# AIM OF THE TASK:
Work out how many lines of the listing below contain the word "Sofía". Respond with that number only.
MATERIALS PROVIDED START
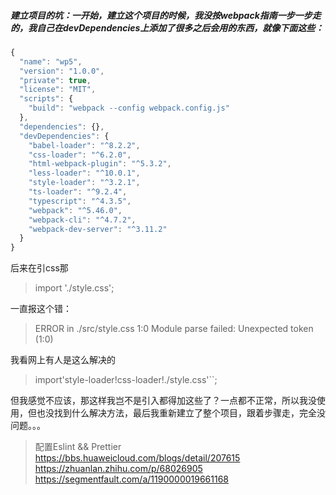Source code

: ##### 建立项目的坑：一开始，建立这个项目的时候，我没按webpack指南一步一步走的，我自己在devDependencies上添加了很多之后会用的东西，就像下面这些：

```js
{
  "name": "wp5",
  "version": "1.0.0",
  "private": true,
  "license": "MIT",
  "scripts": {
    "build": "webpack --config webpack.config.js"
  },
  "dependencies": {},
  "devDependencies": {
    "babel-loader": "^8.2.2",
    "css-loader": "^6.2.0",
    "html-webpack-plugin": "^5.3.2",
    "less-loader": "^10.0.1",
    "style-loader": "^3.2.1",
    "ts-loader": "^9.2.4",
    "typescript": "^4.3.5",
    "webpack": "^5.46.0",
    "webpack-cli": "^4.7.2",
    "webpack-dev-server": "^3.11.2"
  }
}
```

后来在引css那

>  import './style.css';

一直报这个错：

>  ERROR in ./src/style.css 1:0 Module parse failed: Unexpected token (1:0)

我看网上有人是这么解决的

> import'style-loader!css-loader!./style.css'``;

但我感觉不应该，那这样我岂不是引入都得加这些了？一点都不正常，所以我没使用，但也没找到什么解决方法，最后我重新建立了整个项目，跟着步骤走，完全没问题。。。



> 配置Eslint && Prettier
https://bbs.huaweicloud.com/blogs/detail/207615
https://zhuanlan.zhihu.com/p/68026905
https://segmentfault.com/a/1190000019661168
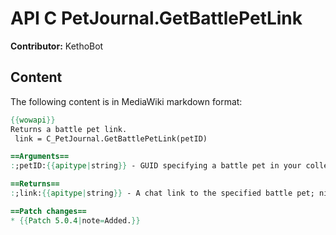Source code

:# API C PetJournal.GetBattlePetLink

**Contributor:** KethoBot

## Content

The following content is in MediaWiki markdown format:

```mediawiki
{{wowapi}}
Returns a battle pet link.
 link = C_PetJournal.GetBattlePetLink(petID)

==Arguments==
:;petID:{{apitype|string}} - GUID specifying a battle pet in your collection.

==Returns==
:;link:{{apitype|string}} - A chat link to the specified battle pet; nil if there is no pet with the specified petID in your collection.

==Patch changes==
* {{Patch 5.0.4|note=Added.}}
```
MATERIALS PROVIDED END
MATERIALS PROVIDED START
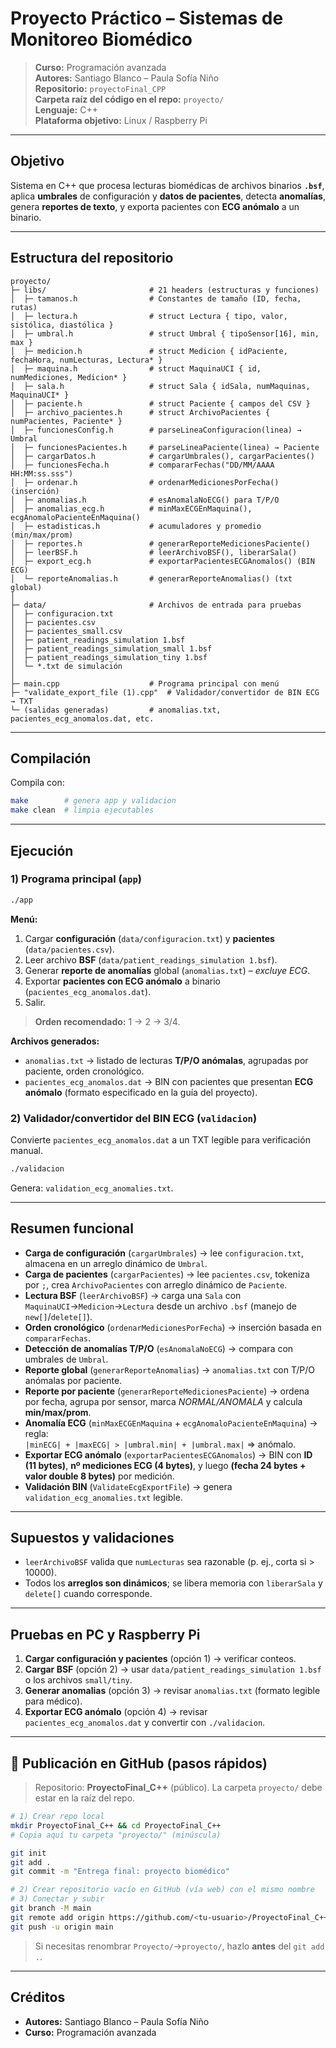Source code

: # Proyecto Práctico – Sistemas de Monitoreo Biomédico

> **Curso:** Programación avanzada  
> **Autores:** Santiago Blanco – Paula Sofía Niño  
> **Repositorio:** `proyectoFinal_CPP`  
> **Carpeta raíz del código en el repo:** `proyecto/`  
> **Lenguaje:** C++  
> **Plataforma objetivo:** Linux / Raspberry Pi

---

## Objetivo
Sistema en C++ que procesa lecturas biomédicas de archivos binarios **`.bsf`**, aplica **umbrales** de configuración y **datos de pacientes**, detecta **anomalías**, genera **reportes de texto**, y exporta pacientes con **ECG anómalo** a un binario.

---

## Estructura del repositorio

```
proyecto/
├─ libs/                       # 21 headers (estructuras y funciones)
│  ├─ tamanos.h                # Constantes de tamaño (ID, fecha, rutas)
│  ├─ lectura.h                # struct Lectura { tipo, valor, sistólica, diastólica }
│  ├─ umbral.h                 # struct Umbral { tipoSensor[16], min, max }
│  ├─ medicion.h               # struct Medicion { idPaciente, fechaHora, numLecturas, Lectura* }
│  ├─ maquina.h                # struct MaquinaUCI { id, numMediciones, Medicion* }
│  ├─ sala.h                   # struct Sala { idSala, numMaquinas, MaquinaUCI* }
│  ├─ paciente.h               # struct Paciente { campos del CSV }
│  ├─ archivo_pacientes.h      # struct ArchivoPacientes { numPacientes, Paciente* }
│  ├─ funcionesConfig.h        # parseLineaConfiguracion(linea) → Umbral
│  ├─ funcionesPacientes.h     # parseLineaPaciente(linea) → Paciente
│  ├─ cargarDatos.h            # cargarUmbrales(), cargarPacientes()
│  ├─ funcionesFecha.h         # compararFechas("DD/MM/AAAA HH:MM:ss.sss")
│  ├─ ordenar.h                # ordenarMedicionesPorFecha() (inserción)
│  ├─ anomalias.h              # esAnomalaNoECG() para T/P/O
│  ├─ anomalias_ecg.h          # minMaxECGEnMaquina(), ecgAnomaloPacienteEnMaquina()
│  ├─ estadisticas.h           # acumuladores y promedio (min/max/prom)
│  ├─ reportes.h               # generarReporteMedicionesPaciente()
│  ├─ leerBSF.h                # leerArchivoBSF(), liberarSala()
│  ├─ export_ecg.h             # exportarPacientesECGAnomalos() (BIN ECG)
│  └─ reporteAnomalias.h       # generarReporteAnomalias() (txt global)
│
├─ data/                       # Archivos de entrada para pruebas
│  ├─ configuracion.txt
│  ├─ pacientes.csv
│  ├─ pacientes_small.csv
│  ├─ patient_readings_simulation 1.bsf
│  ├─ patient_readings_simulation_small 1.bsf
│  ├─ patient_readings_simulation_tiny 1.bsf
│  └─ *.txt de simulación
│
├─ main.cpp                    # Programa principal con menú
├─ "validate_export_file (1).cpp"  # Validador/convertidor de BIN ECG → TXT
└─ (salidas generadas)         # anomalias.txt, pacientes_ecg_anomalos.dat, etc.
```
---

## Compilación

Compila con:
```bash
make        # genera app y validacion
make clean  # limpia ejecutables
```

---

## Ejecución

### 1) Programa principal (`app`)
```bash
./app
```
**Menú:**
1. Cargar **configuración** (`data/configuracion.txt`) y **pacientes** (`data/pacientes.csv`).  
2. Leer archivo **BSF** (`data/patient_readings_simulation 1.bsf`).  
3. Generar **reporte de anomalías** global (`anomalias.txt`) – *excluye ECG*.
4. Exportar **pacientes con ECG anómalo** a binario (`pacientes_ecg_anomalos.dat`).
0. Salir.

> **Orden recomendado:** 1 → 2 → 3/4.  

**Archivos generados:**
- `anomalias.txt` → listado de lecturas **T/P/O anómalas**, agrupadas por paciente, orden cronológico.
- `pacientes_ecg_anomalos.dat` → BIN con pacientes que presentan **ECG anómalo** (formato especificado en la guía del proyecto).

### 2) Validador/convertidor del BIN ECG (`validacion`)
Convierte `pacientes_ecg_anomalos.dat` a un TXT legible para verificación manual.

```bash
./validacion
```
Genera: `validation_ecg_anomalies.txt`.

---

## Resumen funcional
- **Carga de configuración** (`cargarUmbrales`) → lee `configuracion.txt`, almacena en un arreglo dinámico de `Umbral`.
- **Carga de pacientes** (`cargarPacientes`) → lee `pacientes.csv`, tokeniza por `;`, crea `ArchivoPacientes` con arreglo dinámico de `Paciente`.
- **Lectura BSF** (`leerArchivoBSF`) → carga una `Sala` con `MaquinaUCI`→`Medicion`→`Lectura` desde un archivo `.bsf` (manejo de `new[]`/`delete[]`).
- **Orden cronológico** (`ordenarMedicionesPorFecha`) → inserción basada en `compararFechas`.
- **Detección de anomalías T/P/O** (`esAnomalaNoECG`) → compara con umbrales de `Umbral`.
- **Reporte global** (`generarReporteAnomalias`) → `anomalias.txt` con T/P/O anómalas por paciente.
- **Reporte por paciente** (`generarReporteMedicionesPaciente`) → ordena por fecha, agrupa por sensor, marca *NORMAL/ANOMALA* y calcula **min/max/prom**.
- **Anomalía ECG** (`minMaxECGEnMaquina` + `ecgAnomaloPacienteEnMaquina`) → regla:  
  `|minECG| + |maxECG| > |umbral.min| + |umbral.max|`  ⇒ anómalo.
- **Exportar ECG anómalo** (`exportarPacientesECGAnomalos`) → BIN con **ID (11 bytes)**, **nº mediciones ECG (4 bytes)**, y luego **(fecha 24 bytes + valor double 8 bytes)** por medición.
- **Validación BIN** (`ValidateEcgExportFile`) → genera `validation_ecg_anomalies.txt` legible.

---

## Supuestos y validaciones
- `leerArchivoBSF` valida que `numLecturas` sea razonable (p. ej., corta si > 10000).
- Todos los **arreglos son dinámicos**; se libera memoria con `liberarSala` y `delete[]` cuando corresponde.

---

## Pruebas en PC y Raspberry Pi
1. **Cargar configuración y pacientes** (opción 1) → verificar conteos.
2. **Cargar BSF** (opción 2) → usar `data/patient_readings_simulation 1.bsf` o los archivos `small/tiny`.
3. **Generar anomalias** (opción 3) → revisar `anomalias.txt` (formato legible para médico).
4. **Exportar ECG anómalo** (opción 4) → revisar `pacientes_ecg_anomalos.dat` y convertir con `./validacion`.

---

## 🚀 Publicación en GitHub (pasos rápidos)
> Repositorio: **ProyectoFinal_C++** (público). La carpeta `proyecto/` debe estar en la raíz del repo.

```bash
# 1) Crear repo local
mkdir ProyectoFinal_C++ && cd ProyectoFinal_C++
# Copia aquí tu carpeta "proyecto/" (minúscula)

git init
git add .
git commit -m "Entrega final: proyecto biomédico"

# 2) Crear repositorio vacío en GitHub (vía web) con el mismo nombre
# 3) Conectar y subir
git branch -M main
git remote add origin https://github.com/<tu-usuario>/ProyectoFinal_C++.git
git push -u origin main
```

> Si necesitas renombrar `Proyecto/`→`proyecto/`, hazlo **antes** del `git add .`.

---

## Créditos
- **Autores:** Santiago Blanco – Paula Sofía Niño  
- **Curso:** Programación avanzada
MATERIALS PROVIDED END
# SOLUTION:
2